Web Scraper

Table of Contents

What is the Web Extractor Node and what is it used for?
Configurations
Usage Tips

The Web Extractor node is perfect for obtaining information from one or more pages, and then reusing it in different parts of your flow. Below, we will explore its functions and configurations so you can make the most of it within AI Content Labs.

What is the Web Extractor Node and what is it used for?

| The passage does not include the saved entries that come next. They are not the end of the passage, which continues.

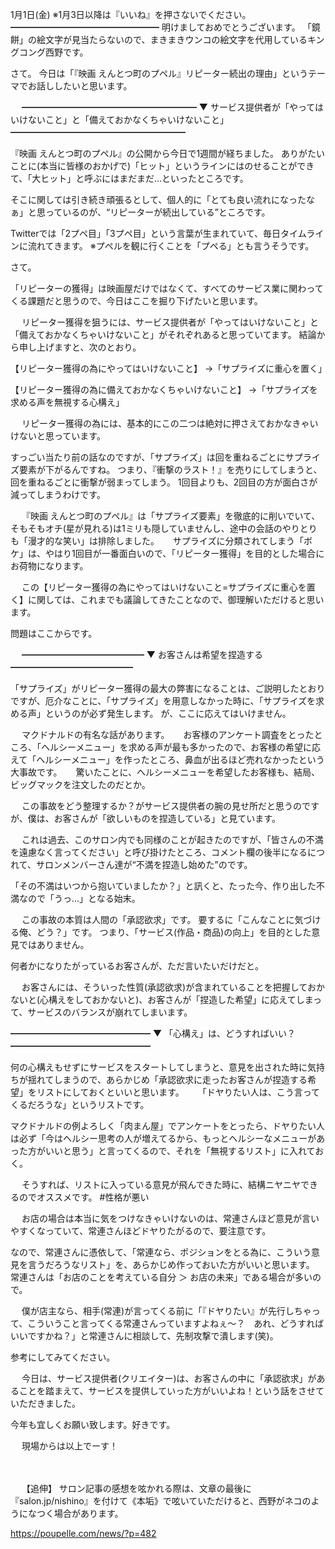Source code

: 1月1日(金) ※1月3日以降は『いいね』を押さないでください。
━━━━━━━━━━━━━━━━━
明けましておめでとうございます。
「鏡餅」の絵文字が見当たらないので、まきまきウンコの絵文字を代用しているキングコング西野です。

さて。
今日は「『映画 えんとつ町のプペル』リピーター続出の理由」というテーマでお話ししたいと思います。

　
━━━━━━━━━━━━━━━━━━━━
▼ サービス提供者が「やってはいけないこと」と「備えておかなくちゃいけないこと」
━━━━━━━━━━━━━━━━━━━━

『映画 えんとつ町のプペル』の公開から今日で1週間が経ちました。
ありがたいことに(本当に皆様のおかげで)「ヒット」というラインにはのせることができて、「大ヒット」と呼ぶにはまだまだ…といったところです。

そこに関しては引き続き頑張るとして、個人的に「とても良い流れになったなぁ」と思っているのが、“リピーターが続出している”ところです。

Twitterでは「2プペ目」「3プペ目」という言葉が生まれていて、毎日タイムラインに流れてきます。
※プペルを観に行くことを「プペる」とも言うそうです。

さて。

「リピーターの獲得」は映画屋だけではなくて、すべてのサービス業に関わってくる課題だと思うので、今日はここを掘り下げたいと思います。

　
リピーター獲得を狙うには、サービス提供者が「やってはいけないこと」と「備えておかなくちゃいけないこと」がそれぞれあると思っていてます。
結論から申し上げますと、次のとおり。

【リピーター獲得の為にやってはいけないこと】
→「サプライズに重心を置く」

【リピーター獲得の為に備えておかなくちゃいけないこと】
→「サプライズを求める声を無視する心構え」

　
リピーター獲得の為には、基本的にこの二つは絶対に押さえておかなきゃいけないと思っています。

すっごい当たり前の話なのですが、「サプライズ」は回を重ねるごとにサプライズ要素が下がるんですね。
つまり、『衝撃のラスト！』を売りにしてしまうと、回を重ねるごとに衝撃が弱まってしまう。
1回目よりも、2回目の方が面白さが減ってしまうわけです。

　
『映画 えんとつ町のプペル』は「サプライズ要素」を徹底的に削いでいて、そもそもオチ(星が見れる)は1ミリも隠していませんし、途中の会話のやりとりも「漫才的な笑い」は排除しました。
　
サプライズに分類されてしまう「ボケ」は、やはり1回目が一番面白いので、「リピーター獲得」を目的とした場合にお荷物になります。

　
この【リピーター獲得の為にやってはいけないこと=サプライズに重心を置く】に関しては、これまでも議論してきたことなので、御理解いただけると思います。

問題はここからです。

　
━━━━━━━━━━━━━━
▼ お客さんは希望を捏造する
━━━━━━━━━━━━━━

「サプライズ」がリピーター獲得の最大の弊害になることは、ご説明したとおりですが、厄介なことに、「サプライズ」を用意しなかった時に、「サプライズを求める声」というのが必ず発生します。
が、ここに応えてはいけません。

　
マクドナルドの有名な話があります。
　
お客様のアンケート調査をとったところ、「ヘルシーメニュー」を求める声が最も多かったので、お客様の希望に応えて「ヘルシーメニュー」を作ったところ、鼻血が出るほど売れなかったという大事故です。
　
驚いたことに、ヘルシーメニューを希望したお客様も、結局、ビッグマックを注文したのだとか。

　
この事故をどう整理するか？がサービス提供者の腕の見せ所だと思うのですが、僕は、お客さんが「欲しいものを捏造している」と見ています。

　
これは過去、このサロン内でも同様のことが起きたのですが、「皆さんの不満を遠慮なく言ってください」と呼び掛けたところ、コメント欄の後半になるにつれて、サロンメンバーさん達が“不満を捏造し始めた”のです。

「その不満はいつから抱いていましたか？」と訊くと、たった今、作り出した不満なので「うっ…」となる始末。

　
この事故の本質は人間の「承認欲求」です。
要するに「こんなことに気づける俺、どう？」です。
つまり、「サービス(作品・商品)の向上」を目的とした意見ではありません。

何者かになりたがっているお客さんが、ただ言いたいだけだと。

　
お客さんには、そういった性質(承認欲求)が含まれていることを把握しておかないと(心構えをしておかないと)、お客さんが「捏造した希望」に応えてしまって、サービスのバランスが崩れてしまいます。


━━━━━━━━━━━━━━━━
▼ 「心構え」は、どうすればいい？
━━━━━━━━━━━━━━━━

何の心構えもせずにサービスをスタートしてしまうと、意見を出された時に気持ちが揺れてしまうので、あらかじめ「承認欲求に走ったお客さんが捏造する希望」をリストにしておくといいと思います。
　
「ドヤりたい人は、こう言ってくるだろうな」というリストです。

マクドナルドの例よろしく「肉まん屋」でアンケートをとったら、ドヤりたい人は必ず「今はヘルシー思考の人が増えてるから、もっとヘルシーなメニューがあった方がいいと思う」と言ってくるので、それを「無視するリスト」に入れておく。

　
そうすれば、リストに入っている意見が飛んできた時に、結構ニヤニヤできるのでオススメです。
#性格が悪い

　
お店の場合は本当に気をつけなきゃいけないのは、常連さんほど意見が言いやすくなっていて、常連さんほどドヤりたがるので、要注意です。

なので、常連さんに憑依して、「常連なら、ポジションをとる為に、こういう意見を言うだろうなリスト」を、あらかじめ作っておいた方がいいと思います。
常連さんは「お店のことを考えている自分 ＞ お店の未来」である場合が多いので。

　
僕が店主なら、相手(常連)が言ってくる前に「『ドヤりたい』が先行しちゃって、こういうこと言ってくる常連さんっていますよねぇ～？　あれ、どうすればいいですかね？」と常連さんに相談して、先制攻撃で潰します(笑)。

参考にしてみてください。

　
今日は、サービス提供者(クリエイター)は、お客さんの中に「承認欲求」があることを踏まえて、サービスを提供していった方がいいよね！という話をさせていただきました。

今年も宜しくお願い致します。好きです。

　
現場からは以上でーす！

　

　
【追伸】
サロン記事の感想を呟かれる際は、文章の最後に『salon.jp/nishino』を付けて《本垢》で呟いていただけると、西野がネコのようになつく場合があります。

https://poupelle.com/news/?p=482
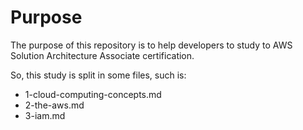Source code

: 
# Purpose

The purpose of this repository is to help developers to study to AWS Solution Architecture Associate certification.

So, this study is split in some files, such is:

- 1-cloud-computing-concepts.md
- 2-the-aws.md
- 3-iam.md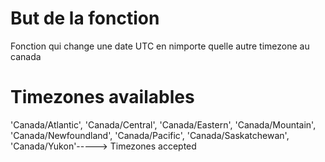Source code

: # But de la fonction
Fonction qui change une date UTC en nimporte quelle autre timezone au canada 
# Timezones availables
'Canada/Atlantic', 'Canada/Central', 'Canada/Eastern', 'Canada/Mountain', 'Canada/Newfoundland', 'Canada/Pacific',
'Canada/Saskatchewan', 'Canada/Yukon'-----> Timezones accepted
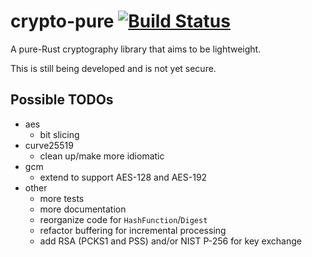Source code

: # crypto-pure  [![Build Status](https://travis-ci.org/tbarrella/crypto-pure.svg?branch=master)](https://travis-ci.org/tbarrella/crypto-pure)

A pure-Rust cryptography library that aims to be lightweight.

This is still being developed and is not yet secure.

## Possible TODOs
* aes
  * bit slicing
* curve25519
  * clean up/make more idiomatic
* gcm
  * extend to support AES-128 and AES-192
* other
  * more tests
  * more documentation
  * reorganize code for `HashFunction`/`Digest`
  * refactor buffering for incremental processing
  * add RSA (PCKS1 and PSS) and/or NIST P-256 for key exchange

The Web Extractor (or Web Scraper in the interface) allows you to collect content from one or more websites to process it through other nodes. For example, you can extract text from articles, products from an online store, or even take a screenshot for a Prompt Node with a vision model to analyze later.

Its main advantages are:

Flexibility in sources: you can use internal scraping or a specialized external service.
Ease of integration: it connects with other nodes, such as the Text Splitter Node to divide the text into parts and process them independently.
Customization: define what data to collect (full content, headers, etc.) and include or exclude images, links, and more.

Configurations

To start using the Web Extractor, you must select the content source and set the options for how the data will be obtained. These are the main configurations:

1. Source

The available sources may vary depending on the plan and the providers active in your account. For example:

Url Content AI Content Labs
Url Content Frase
Url Content ScrapeOwl
Screenshot ScrapeOwl
Url Content Scrape.do
Screenshot Scrape.do

Choose the option that best suits the protection or complexity of the site you are going to extract. For example, “Screenshot” is useful when you want to perform a subsequent visual analysis.

2. Variables and URLs

In the URLs field, you can add one or more addresses to extract information. It is even possible to use results from previous nodes to dynamically generate the list of sites.

3. Scraping Options

There are several functions to adjust how the information will be obtained:

Retry: if the provider fails to extract the information, it will try with another one.
Premium Proxies: for websites with advanced protection, activate this option and use a specialized proxy service.
Render Javascript: allows rendering the content if the page depends on scripts.
CSS Elements: extracts only certain sections of the site, for example a specific div with the content that interests you.

4. Data to Return

Decide what information will be returned:

Raw Content: includes all the HTML of the page.
Headers: limited to H1, H2 tags, etc., useful for identifying the structure of an article.
Exclude Images or Exclude Links: selective removal to focus on the text.
Word Count: calculates the total number of words, ideal for measuring the length of the content.

5. Output Settings

The Web Extractor includes the same output options as other nodes, such as hiding its result or not sending it to a webhook. However, Separator Pattern stands out here, which allows you to separate the content of multiple URLs with a specific pattern. Thus, if you get results from multiple pages, you can easily separate them with a Text Splitter Node later.

Usage Tips

Combine with Text Splitter Node: if you extract content from multiple links, configure a pattern in “Separator Pattern” and then use a “Text Splitter” node to divide the result into more manageable sections.
Include a Prompt Node: after scraping, pass the information to a “Prompt Node” so that a language model can perform a summary, translation or analysis of the extracted text.
Screenshots for Visual Intelligence: if you need to analyze the appearance of the website or graphic elements, select a “Screenshot” provider and then connect it to a Prompt Node with a vision model for processing.
Optimize extraction: use the CSS and Render Javascript selectors only if necessary. This will save time and resources in your flow.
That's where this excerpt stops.